* **GOAL OF THE EXERCISE**
Look at every line of the material below and tally those containing "showRandomNumber". Reply with the total alone.
[GIVEN RECORDS — start]
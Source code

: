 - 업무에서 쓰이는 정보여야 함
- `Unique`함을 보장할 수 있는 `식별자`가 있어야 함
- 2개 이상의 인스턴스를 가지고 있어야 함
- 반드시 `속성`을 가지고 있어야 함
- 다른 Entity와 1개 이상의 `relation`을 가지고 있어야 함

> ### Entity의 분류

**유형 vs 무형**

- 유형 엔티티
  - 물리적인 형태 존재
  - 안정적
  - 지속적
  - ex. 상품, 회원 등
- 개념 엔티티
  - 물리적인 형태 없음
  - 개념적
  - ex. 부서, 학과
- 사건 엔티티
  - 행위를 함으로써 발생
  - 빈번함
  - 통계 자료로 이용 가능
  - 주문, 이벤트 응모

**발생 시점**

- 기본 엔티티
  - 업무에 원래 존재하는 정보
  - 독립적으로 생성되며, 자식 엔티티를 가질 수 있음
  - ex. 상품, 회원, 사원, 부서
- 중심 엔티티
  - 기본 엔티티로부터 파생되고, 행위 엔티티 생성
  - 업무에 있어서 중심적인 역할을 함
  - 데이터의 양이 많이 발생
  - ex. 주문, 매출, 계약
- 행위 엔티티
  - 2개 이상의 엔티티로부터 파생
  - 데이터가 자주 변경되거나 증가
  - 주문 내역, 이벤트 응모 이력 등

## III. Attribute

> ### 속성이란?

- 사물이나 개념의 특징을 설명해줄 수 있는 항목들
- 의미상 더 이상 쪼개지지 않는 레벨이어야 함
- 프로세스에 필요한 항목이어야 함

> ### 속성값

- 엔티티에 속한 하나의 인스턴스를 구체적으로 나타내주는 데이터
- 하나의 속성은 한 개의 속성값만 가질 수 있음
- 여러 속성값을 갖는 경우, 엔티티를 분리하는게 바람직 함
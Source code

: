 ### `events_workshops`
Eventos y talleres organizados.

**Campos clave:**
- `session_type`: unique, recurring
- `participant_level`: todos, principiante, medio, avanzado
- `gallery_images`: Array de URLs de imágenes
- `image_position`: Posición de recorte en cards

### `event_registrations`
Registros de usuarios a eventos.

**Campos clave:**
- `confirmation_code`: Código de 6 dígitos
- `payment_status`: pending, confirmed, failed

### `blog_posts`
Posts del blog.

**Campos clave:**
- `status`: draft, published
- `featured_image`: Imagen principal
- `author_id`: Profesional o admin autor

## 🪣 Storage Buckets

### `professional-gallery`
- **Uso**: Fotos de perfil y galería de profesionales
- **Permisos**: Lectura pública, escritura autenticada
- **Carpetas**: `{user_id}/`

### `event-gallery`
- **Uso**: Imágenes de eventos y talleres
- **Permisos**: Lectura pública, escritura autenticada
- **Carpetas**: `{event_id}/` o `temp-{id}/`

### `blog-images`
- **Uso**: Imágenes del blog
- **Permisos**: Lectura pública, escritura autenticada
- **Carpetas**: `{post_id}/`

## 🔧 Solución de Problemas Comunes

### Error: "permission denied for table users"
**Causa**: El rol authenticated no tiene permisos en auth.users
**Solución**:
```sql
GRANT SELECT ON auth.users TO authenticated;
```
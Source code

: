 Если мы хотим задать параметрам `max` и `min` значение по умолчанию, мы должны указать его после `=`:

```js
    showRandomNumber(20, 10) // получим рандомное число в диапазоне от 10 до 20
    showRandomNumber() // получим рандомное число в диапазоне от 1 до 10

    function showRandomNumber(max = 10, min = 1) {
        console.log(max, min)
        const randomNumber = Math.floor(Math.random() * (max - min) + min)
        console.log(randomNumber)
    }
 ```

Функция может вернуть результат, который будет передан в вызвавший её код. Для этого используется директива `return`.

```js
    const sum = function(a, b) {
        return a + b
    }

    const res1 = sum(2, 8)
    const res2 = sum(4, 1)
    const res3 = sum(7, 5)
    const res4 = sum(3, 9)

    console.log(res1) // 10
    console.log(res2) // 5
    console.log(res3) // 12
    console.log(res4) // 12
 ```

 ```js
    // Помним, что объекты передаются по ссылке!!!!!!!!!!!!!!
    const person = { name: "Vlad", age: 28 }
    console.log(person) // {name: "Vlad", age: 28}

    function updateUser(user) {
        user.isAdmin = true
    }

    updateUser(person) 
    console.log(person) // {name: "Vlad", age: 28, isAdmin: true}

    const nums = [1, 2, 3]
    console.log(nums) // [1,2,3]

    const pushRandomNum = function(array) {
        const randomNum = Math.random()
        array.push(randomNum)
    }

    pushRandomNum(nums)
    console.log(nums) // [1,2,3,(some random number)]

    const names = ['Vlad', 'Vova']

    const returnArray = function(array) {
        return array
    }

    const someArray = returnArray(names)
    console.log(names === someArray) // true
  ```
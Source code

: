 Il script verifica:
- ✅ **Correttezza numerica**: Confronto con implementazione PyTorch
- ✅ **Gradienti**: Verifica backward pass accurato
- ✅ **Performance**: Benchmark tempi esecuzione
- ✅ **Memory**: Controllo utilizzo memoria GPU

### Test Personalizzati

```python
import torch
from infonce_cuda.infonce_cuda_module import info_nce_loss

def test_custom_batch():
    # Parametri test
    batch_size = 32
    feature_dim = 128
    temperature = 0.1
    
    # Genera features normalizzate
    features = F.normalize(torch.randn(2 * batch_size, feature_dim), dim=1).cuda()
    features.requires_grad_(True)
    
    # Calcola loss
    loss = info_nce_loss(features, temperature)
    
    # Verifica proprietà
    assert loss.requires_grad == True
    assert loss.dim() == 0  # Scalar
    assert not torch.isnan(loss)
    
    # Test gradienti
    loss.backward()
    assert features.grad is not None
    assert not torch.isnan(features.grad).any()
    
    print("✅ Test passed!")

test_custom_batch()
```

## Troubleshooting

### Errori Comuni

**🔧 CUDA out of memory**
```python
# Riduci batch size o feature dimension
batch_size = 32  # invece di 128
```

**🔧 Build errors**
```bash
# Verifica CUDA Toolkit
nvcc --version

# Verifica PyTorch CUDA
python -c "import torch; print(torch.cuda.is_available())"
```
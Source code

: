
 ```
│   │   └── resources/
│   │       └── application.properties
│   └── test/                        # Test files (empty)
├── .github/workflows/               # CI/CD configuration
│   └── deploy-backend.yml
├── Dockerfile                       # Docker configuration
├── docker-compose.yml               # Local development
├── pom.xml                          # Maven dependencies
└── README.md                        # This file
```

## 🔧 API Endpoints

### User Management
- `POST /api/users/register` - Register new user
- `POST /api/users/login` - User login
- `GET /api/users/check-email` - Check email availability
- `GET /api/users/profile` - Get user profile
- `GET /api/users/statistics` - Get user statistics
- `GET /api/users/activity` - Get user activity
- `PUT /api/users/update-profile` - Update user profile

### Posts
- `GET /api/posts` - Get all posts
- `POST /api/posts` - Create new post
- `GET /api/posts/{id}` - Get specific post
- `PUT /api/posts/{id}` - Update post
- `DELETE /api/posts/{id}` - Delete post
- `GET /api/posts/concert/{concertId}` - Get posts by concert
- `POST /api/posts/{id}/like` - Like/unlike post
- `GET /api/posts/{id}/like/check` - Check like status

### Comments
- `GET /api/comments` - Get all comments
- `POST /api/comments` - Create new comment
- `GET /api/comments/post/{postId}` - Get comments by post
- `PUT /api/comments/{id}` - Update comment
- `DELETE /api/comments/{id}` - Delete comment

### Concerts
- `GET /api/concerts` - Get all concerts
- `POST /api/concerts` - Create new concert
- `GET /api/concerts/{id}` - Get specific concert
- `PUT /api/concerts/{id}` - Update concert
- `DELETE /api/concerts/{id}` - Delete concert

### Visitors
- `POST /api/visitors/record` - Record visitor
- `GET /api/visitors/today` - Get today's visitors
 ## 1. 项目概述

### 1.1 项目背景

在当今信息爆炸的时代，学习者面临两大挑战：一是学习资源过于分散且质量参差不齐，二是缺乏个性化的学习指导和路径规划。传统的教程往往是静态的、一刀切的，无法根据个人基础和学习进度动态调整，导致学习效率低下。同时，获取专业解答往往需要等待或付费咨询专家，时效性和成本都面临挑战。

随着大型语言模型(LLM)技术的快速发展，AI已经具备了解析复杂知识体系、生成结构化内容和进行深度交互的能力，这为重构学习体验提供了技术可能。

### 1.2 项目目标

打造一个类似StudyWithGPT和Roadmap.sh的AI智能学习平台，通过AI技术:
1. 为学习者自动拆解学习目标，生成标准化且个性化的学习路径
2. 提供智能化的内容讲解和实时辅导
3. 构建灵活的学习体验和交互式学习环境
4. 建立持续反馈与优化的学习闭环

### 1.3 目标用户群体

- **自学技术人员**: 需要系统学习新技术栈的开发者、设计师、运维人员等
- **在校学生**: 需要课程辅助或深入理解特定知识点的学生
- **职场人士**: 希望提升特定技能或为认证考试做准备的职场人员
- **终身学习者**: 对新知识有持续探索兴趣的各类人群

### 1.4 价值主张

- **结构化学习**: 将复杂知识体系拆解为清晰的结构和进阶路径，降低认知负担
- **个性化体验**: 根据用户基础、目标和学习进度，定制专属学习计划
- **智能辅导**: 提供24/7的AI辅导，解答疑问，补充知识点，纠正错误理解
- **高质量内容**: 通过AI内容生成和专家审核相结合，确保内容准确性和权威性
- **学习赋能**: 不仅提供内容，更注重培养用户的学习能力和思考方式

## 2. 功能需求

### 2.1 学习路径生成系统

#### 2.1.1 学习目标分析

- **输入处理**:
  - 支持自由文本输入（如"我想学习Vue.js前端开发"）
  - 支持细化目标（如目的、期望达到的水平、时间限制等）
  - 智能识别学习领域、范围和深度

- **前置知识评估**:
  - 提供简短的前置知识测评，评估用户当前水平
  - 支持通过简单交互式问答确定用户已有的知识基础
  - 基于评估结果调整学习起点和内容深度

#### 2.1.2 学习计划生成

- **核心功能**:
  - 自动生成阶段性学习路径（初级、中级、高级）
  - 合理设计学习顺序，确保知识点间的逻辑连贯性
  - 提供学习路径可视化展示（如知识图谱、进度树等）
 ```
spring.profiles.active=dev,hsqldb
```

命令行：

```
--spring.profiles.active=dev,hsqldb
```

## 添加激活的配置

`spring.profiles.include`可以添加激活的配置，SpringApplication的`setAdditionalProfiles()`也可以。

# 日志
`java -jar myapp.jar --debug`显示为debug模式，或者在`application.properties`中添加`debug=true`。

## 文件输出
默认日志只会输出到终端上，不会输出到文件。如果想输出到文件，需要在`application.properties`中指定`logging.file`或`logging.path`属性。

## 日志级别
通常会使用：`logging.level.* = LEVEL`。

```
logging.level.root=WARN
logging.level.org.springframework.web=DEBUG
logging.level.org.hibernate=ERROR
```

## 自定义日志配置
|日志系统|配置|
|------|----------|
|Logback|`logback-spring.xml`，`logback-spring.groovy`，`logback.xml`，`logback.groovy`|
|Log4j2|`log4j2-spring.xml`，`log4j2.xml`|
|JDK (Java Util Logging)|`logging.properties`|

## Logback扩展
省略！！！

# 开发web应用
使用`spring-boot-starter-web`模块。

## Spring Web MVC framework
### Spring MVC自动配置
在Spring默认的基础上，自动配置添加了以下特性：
[GIVEN RECORDS — finish]
* **ANSWER**
3